Some time ago I suddenly appeared within your space and time. Since then I have spoken to many people. This is my third book. There would be nothing strange to anyone in any of this if I had been born into your world in a body of my own, in usual terms. Instead I began to express myself by speaking through Jane Roberts. In all of this there has been a purpose, and part of that purpose lies in this present book.
Each individual is a part of the unknown reality. Because of my position, however, I am obviously more a part of it than most. My psychological awareness bridges worlds of which you are consciously aware, and others that seem, at least, to escape your notice. The woman through whom I speak found herself in an unusual situation, for no theories — metaphysical, psychological, or otherwise — could adequately explain her experience. She was led to develop her own, therefore, and this book is an extension of certain ideas already mentioned in Adventures in Consciousness. To write that book, Jane Roberts drew on deep resources of energy.
The unknown reality, however, is unknown enough to usual reaches of the most flexible consciousness, in your terms, that it can only be approached by a personality as couched in it as I am. Once expressed, however, it can be comprehended. One of my purposes then has been to make this unknown reality consciously known.
Man thought once, historically speaking, that there was but one world. Now he knows differently, but he still clings to the idea of one god, one self, and one body through which to express it.
There is one God, but within that God are many. There is one self, but within that self are many. There is one body, in one time, but the self has other bodies in other times. All “times” exist at once. Historically speaking, mankind chose a certain line of development. In it his consciousness specialized, focusing upon sharp particulars of experience. But inherent always, psychologically and biologically, there has been the possibility of a change in that pattern, an alteration that would effectively lift the race into another kind of weather.

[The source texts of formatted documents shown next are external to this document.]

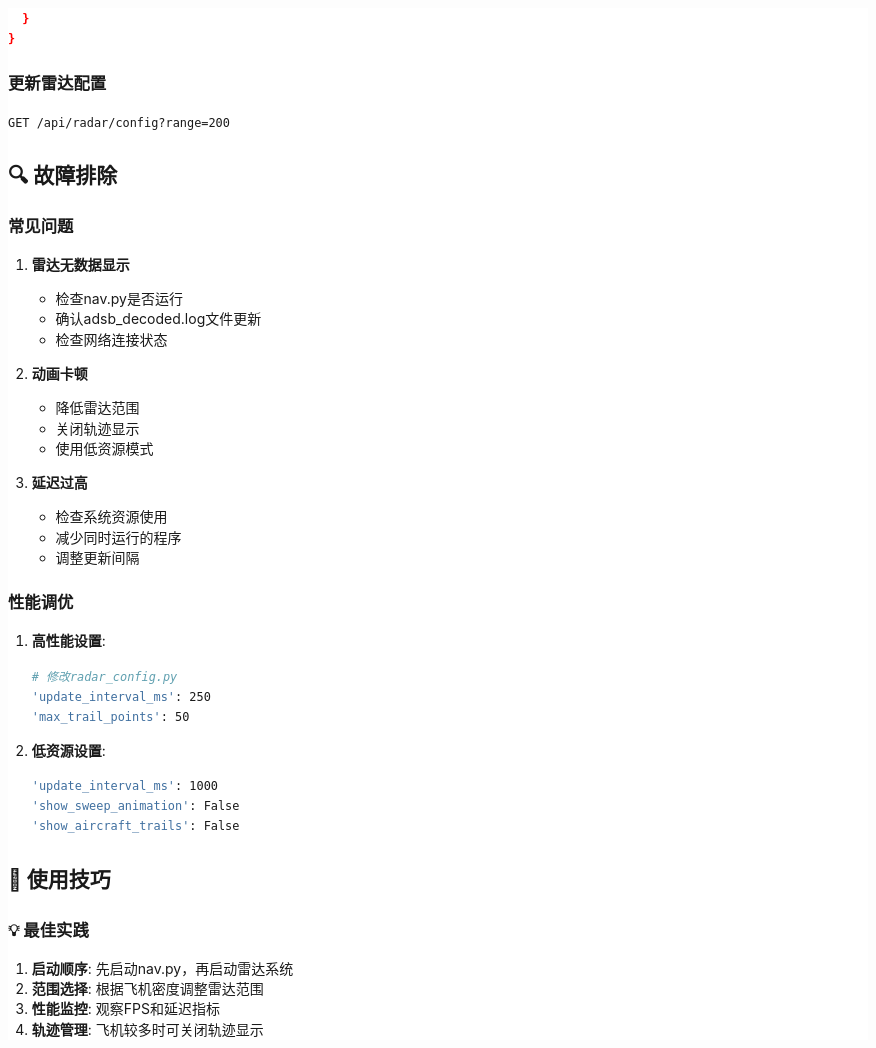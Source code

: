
 ```json
  }
}
```

### 更新雷达配置
```http
GET /api/radar/config?range=200
```

## 🔍 故障排除

### 常见问题

1. **雷达无数据显示**
   - 检查nav.py是否运行
   - 确认adsb_decoded.log文件更新
   - 检查网络连接状态

2. **动画卡顿**
   - 降低雷达范围
   - 关闭轨迹显示
   - 使用低资源模式

3. **延迟过高**
   - 检查系统资源使用
   - 减少同时运行的程序
   - 调整更新间隔

### 性能调优

1. **高性能设置**:
   ```bash
   # 修改radar_config.py
   'update_interval_ms': 250
   'max_trail_points': 50
   ```

2. **低资源设置**:
   ```bash
   'update_interval_ms': 1000
   'show_sweep_animation': False
   'show_aircraft_trails': False
   ```

## 🎯 使用技巧

### 💡 最佳实践
1. **启动顺序**: 先启动nav.py，再启动雷达系统
2. **范围选择**: 根据飞机密度调整雷达范围
3. **性能监控**: 观察FPS和延迟指标
4. **轨迹管理**: 飞机较多时可关闭轨迹显示
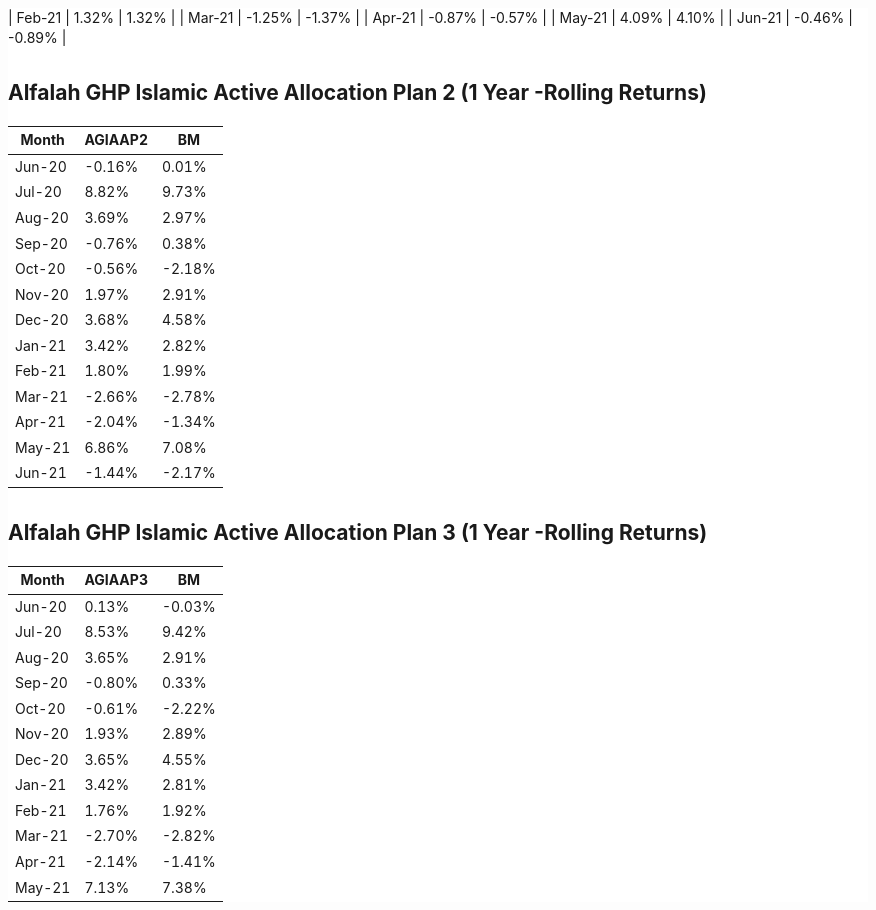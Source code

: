 | Feb-21 | 1.32%  | 1.32%  |
| Mar-21 | -1.25% | -1.37% |
| Apr-21 | -0.87% | -0.57% |
| May-21 | 4.09%  | 4.10%  |
| Jun-21 | -0.46% | -0.89% |

## Alfalah GHP Islamic Active Allocation Plan 2 (1 Year -Rolling Returns)

| Month  | AGIAAP2 | BM     |
| ------ | ------- | ------ |
| Jun-20 | -0.16%  | 0.01%  |
| Jul-20 | 8.82%   | 9.73%  |
| Aug-20 | 3.69%   | 2.97%  |
| Sep-20 | -0.76%  | 0.38%  |
| Oct-20 | -0.56%  | -2.18% |
| Nov-20 | 1.97%   | 2.91%  |
| Dec-20 | 3.68%   | 4.58%  |
| Jan-21 | 3.42%   | 2.82%  |
| Feb-21 | 1.80%   | 1.99%  |
| Mar-21 | -2.66%  | -2.78% |
| Apr-21 | -2.04%  | -1.34% |
| May-21 | 6.86%   | 7.08%  |
| Jun-21 | -1.44%  | -2.17% |

## Alfalah GHP Islamic Active Allocation Plan 3 (1 Year -Rolling Returns)

| Month  | AGIAAP3 | BM     |
| ------ | ------- | ------ |
| Jun-20 | 0.13%   | -0.03% |
| Jul-20 | 8.53%   | 9.42%  |
| Aug-20 | 3.65%   | 2.91%  |
| Sep-20 | -0.80%  | 0.33%  |
| Oct-20 | -0.61%  | -2.22% |
| Nov-20 | 1.93%   | 2.89%  |
| Dec-20 | 3.65%   | 4.55%  |
| Jan-21 | 3.42%   | 2.81%  |
| Feb-21 | 1.76%   | 1.92%  |
| Mar-21 | -2.70%  | -2.82% |
| Apr-21 | -2.14%  | -1.41% |
| May-21 | 7.13%   | 7.38%  |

Such a development would, however, necessitate first of all a broadening of concepts about the self, and a greater understanding of human potential. Human consciousness is now at a stage where such a development is not only feasible, but necessary if the race is to achieve its greatest fulfillment.
Jane Roberts’s experience to some extent hints at the multidimensional nature of the human psyche and gives clues as to the abilities that lie within each individual. These are part of your racial heritage. They give notice of psychic bridges connecting the known and “unknown” realities in which you dwell.
While you have highly limited concepts about the nature of the self, you cannot begin to conceive of a multidimensional godhood, or a universal reality in which all consciousness is unique, inviolate and yet given to the formation of infinite gestalts of organization and meaning.
In my other books I used many accepted ideas as a springboard to lead readers into other levels of understanding. Here, I wish to make it clear that this book will initiate a journey in which it may seem that the familiar is left far behind. Yet when I am finished, I hope you will discover that the known reality is even more precious, more “real,” because you will find it illuminated both within and without by the rich fabric of an “unknown” reality now seen emerging from the most intimate portions of daily life. Your concepts of personhood are now limiting you personally and en masse, and yet your religions, metaphysics, histories, and even your sciences are hinged upon your ideas of who and what you are. Your psychologies do not explain your own reality to you. They cannot contain your experience. Your religions do not explain your greater reality, and your sciences leave you [just] as ignorant about the nature of the universe in which you dwell.
These institutions and disciplines are composed of individuals, each restrained by limiting ideas about their own private reality; and so it is with private reality that we will begin and always return, period. These ideas in this book are meant to expand the private reality of each reader. They may appear esoteric or complicated, yet they are not beyond the reach of any person who is determined to understand the nature of the unknown elements of the self, and its greater world.